### Exercise objective
Check every line of the data below for the word "leavevmode". Copy the ones that have it.

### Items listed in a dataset
*****

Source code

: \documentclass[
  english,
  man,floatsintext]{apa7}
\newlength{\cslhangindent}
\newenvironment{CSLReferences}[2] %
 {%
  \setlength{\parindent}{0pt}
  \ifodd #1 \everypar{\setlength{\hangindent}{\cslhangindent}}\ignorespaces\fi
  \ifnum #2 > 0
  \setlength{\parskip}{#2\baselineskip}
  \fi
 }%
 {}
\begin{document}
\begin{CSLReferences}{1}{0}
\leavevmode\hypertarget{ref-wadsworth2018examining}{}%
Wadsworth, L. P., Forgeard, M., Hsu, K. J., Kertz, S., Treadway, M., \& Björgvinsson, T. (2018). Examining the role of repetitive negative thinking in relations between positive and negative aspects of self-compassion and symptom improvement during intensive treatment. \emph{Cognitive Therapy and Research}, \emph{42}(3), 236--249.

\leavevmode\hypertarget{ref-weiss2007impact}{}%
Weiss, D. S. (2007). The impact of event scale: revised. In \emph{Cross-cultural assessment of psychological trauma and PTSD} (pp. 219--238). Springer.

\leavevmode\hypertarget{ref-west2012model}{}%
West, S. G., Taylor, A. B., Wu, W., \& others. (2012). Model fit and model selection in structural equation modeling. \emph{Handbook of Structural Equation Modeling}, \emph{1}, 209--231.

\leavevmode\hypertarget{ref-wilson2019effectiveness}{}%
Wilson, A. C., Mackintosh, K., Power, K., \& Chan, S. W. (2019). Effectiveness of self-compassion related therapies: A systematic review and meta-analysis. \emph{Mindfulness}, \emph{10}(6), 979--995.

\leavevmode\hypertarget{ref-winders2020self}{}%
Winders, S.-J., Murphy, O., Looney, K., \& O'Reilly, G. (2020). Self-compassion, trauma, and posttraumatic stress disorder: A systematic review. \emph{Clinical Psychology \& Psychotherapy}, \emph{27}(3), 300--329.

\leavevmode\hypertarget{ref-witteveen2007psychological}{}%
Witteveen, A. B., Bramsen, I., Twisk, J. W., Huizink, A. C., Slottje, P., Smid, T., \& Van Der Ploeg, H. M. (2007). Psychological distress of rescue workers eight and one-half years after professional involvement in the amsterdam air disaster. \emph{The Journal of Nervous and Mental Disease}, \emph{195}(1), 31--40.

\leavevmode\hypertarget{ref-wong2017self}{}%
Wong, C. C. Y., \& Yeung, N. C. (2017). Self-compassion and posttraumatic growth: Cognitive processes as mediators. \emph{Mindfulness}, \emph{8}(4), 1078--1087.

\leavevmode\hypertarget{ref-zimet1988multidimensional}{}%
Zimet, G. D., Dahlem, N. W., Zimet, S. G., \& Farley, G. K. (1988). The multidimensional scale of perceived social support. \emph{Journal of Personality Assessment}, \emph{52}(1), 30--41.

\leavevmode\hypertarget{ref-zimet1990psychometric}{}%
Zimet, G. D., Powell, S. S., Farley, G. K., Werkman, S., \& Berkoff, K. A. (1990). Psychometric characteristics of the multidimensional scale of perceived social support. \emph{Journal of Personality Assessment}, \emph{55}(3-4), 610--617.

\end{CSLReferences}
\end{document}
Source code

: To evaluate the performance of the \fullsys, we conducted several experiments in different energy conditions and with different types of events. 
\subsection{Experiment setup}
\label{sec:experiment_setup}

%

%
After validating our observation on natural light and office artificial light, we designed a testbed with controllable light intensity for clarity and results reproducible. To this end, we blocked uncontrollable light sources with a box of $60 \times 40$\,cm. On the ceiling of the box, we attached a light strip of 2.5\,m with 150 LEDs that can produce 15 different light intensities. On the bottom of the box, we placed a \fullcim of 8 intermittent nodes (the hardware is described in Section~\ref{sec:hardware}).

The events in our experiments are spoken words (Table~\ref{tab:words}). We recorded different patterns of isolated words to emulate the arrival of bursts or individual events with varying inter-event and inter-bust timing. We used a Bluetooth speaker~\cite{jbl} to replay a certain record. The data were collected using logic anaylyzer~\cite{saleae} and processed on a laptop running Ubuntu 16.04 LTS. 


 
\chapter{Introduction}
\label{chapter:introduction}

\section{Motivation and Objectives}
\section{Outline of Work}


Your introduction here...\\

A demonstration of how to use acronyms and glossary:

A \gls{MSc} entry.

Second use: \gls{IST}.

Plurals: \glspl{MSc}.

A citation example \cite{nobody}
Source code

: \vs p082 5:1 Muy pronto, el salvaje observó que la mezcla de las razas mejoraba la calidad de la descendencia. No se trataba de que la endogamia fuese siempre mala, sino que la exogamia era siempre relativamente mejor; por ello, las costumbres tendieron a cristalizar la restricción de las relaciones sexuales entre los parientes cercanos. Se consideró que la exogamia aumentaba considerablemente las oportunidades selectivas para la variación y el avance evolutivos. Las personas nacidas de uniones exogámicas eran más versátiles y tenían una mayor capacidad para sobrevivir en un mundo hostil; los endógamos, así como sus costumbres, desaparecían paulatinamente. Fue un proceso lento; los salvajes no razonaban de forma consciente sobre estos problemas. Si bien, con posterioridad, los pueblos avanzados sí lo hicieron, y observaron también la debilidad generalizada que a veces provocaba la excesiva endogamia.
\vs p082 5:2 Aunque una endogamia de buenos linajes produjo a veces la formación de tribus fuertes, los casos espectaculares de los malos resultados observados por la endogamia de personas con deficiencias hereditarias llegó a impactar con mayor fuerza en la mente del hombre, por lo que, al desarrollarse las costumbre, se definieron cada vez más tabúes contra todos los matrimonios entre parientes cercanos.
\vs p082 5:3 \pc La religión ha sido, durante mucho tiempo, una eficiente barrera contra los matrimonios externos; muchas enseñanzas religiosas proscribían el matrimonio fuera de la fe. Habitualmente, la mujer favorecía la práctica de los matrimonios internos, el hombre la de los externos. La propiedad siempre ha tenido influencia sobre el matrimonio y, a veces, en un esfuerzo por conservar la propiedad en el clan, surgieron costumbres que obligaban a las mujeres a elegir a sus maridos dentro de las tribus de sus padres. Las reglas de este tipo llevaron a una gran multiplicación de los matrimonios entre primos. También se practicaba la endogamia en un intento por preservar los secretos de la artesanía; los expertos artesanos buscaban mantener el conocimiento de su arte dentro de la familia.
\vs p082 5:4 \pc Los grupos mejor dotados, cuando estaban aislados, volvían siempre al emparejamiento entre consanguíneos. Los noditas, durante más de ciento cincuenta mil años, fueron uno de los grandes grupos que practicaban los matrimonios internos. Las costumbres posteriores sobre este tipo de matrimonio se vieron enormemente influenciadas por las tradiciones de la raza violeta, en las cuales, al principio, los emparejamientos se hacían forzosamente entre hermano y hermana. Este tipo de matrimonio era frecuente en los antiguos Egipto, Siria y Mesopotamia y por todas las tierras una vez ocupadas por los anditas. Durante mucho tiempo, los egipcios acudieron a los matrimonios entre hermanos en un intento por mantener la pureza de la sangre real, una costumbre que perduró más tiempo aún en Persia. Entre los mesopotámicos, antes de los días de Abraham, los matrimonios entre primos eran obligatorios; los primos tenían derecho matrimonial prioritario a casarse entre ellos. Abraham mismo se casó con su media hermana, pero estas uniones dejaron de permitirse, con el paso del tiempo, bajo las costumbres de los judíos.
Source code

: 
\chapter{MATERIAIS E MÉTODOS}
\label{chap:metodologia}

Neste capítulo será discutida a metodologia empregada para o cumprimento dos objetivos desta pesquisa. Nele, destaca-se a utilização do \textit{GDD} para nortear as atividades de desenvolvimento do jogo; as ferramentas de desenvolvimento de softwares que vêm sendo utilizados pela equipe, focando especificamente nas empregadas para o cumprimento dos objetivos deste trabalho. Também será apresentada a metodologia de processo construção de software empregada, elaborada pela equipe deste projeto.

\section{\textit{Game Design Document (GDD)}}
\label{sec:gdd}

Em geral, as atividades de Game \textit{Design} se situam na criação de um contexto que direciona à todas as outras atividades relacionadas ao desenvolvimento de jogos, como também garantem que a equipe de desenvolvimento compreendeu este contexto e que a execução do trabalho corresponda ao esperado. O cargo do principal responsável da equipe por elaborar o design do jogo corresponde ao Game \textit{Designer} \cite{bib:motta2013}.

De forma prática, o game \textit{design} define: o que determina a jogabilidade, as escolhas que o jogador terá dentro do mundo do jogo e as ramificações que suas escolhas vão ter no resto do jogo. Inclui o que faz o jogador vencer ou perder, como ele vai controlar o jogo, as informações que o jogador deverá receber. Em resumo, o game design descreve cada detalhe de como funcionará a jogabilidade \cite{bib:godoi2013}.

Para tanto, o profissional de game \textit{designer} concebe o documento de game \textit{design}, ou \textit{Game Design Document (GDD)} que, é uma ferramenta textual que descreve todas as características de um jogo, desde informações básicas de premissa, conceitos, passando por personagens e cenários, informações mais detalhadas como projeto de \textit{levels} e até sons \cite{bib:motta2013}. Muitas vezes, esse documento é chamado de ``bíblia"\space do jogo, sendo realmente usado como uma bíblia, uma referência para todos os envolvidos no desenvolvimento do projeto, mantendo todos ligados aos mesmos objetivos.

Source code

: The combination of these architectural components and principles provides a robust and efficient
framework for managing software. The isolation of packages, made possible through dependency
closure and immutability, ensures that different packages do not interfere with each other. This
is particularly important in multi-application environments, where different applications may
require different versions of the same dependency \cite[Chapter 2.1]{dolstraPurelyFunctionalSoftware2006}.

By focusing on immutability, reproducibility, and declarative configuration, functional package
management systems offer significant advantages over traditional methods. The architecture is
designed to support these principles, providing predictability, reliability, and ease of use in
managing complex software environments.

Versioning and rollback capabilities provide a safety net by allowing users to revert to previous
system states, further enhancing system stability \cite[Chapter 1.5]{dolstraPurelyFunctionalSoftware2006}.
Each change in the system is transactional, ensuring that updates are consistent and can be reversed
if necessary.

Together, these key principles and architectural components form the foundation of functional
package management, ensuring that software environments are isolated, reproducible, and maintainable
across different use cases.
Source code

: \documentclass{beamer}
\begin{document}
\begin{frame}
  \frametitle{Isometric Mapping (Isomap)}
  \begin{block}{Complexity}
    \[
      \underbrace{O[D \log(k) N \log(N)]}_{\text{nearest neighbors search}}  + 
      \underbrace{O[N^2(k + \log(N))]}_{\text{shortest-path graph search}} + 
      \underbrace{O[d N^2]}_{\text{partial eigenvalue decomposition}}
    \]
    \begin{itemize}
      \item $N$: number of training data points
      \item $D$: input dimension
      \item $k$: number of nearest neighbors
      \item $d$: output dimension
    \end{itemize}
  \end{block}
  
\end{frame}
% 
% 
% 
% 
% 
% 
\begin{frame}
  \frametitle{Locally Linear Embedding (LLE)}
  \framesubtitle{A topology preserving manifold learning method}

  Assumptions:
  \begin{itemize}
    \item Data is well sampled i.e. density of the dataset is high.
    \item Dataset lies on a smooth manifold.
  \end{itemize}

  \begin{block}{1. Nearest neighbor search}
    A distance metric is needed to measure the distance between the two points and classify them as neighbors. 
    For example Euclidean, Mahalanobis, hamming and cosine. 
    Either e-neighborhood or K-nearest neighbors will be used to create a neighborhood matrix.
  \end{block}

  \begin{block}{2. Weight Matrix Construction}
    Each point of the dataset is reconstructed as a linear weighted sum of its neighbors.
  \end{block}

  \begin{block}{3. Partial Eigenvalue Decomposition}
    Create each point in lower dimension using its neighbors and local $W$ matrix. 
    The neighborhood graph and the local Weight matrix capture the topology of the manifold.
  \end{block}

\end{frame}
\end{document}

*****

### Response below
\leavevmode\hypertarget{ref-wadsworth2018examining}{}%
\leavevmode\hypertarget{ref-weiss2007impact}{}%
\leavevmode\hypertarget{ref-west2012model}{}%
\leavevmode\hypertarget{ref-wilson2019effectiveness}{}%
\leavevmode\hypertarget{ref-winders2020self}{}%
\leavevmode\hypertarget{ref-witteveen2007psychological}{}%
\leavevmode\hypertarget{ref-wong2017self}{}%
\leavevmode\hypertarget{ref-zimet1988multidimensional}{}%
\leavevmode\hypertarget{ref-zimet1990psychometric}{}%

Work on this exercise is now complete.